What this task involves: The listing below holds a line with "V. Buterin et" and a line with "использование графических библиотек". Reproduce those two lines exactly, plus everything between them.

⁂

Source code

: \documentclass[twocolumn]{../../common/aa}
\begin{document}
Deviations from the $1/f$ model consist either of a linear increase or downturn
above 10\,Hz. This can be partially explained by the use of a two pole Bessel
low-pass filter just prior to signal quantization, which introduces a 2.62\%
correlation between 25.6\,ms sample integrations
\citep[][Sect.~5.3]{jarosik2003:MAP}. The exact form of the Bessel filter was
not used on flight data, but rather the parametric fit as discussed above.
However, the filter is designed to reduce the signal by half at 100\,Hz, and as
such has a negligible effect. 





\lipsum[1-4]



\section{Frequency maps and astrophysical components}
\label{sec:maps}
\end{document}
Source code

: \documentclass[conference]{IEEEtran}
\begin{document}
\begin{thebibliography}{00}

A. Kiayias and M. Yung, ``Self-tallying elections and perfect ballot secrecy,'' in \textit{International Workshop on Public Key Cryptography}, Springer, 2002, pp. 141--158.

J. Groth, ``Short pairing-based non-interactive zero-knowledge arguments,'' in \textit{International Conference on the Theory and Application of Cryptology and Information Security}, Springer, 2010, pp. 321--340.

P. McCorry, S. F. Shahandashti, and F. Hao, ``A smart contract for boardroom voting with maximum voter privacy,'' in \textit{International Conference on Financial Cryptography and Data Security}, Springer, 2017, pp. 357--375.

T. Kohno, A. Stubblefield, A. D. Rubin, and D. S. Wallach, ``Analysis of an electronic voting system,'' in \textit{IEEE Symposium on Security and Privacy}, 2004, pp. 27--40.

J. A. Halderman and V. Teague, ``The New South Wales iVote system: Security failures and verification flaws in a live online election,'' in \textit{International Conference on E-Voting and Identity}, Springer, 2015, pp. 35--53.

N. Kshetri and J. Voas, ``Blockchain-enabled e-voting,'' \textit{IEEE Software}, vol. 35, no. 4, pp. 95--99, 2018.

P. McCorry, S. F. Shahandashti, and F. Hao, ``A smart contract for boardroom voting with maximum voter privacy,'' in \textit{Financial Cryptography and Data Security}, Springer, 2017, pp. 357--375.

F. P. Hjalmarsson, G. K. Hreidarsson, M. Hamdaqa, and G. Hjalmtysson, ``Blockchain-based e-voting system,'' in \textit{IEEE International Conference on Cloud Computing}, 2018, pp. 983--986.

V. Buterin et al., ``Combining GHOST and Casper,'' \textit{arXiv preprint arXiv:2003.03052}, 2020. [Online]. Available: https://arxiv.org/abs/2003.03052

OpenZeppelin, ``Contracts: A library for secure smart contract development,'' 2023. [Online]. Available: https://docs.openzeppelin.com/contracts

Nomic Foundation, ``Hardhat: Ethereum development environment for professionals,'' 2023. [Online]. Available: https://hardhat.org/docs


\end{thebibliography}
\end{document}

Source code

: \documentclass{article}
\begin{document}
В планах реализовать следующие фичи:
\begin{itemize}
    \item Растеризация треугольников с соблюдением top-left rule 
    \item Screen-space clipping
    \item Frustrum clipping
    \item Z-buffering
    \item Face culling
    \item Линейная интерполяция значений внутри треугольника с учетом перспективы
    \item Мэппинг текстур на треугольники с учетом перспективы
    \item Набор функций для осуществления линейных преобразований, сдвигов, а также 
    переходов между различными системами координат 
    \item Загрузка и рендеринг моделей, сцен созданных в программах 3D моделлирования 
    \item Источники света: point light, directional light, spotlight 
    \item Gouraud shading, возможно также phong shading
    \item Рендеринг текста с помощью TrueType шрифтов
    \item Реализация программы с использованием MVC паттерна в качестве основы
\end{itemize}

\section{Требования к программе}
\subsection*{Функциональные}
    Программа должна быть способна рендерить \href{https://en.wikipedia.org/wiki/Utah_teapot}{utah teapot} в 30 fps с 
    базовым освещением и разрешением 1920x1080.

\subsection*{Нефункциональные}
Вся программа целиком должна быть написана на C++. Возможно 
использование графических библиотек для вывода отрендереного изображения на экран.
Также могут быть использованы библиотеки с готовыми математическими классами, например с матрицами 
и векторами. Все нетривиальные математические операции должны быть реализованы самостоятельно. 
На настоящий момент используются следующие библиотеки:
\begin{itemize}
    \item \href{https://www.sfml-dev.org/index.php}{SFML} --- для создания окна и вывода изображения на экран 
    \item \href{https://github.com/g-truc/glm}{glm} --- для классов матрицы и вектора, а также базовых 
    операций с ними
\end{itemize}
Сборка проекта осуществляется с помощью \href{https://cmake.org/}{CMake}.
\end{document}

⁂

Finished exercise:
V. Buterin et al., ``Combining GHOST and Casper,'' \textit{arXiv preprint arXiv:2003.03052}, 2020. [Online]. Available: https://arxiv.org/abs/2003.03052

OpenZeppelin, ``Contracts: A library for secure smart contract development,'' 2023. [Online]. Available: https://docs.openzeppelin.com/contracts

Nomic Foundation, ``Hardhat: Ethereum development environment for professionals,'' 2023. [Online]. Available: https://hardhat.org/docs


\end{thebibliography}
\end{document}

Source code

: \documentclass{article}
\begin{document}
В планах реализовать следующие фичи:
\begin{itemize}
    \item Растеризация треугольников с соблюдением top-left rule 
    \item Screen-space clipping
    \item Frustrum clipping
    \item Z-buffering
    \item Face culling
    \item Линейная интерполяция значений внутри треугольника с учетом перспективы
    \item Мэппинг текстур на треугольники с учетом перспективы
    \item Набор функций для осуществления линейных преобразований, сдвигов, а также 
    переходов между различными системами координат 
    \item Загрузка и рендеринг моделей, сцен созданных в программах 3D моделлирования 
    \item Источники света: point light, directional light, spotlight 
    \item Gouraud shading, возможно также phong shading
    \item Рендеринг текста с помощью TrueType шрифтов
    \item Реализация программы с использованием MVC паттерна в качестве основы
\end{itemize}

\section{Требования к программе}
\subsection*{Функциональные}
    Программа должна быть способна рендерить \href{https://en.wikipedia.org/wiki/Utah_teapot}{utah teapot} в 30 fps с 
    базовым освещением и разрешением 1920x1080.

\subsection*{Нефункциональные}
Вся программа целиком должна быть написана на C++. Возможно 
использование графических библиотек для вывода отрендереного изображения на экран.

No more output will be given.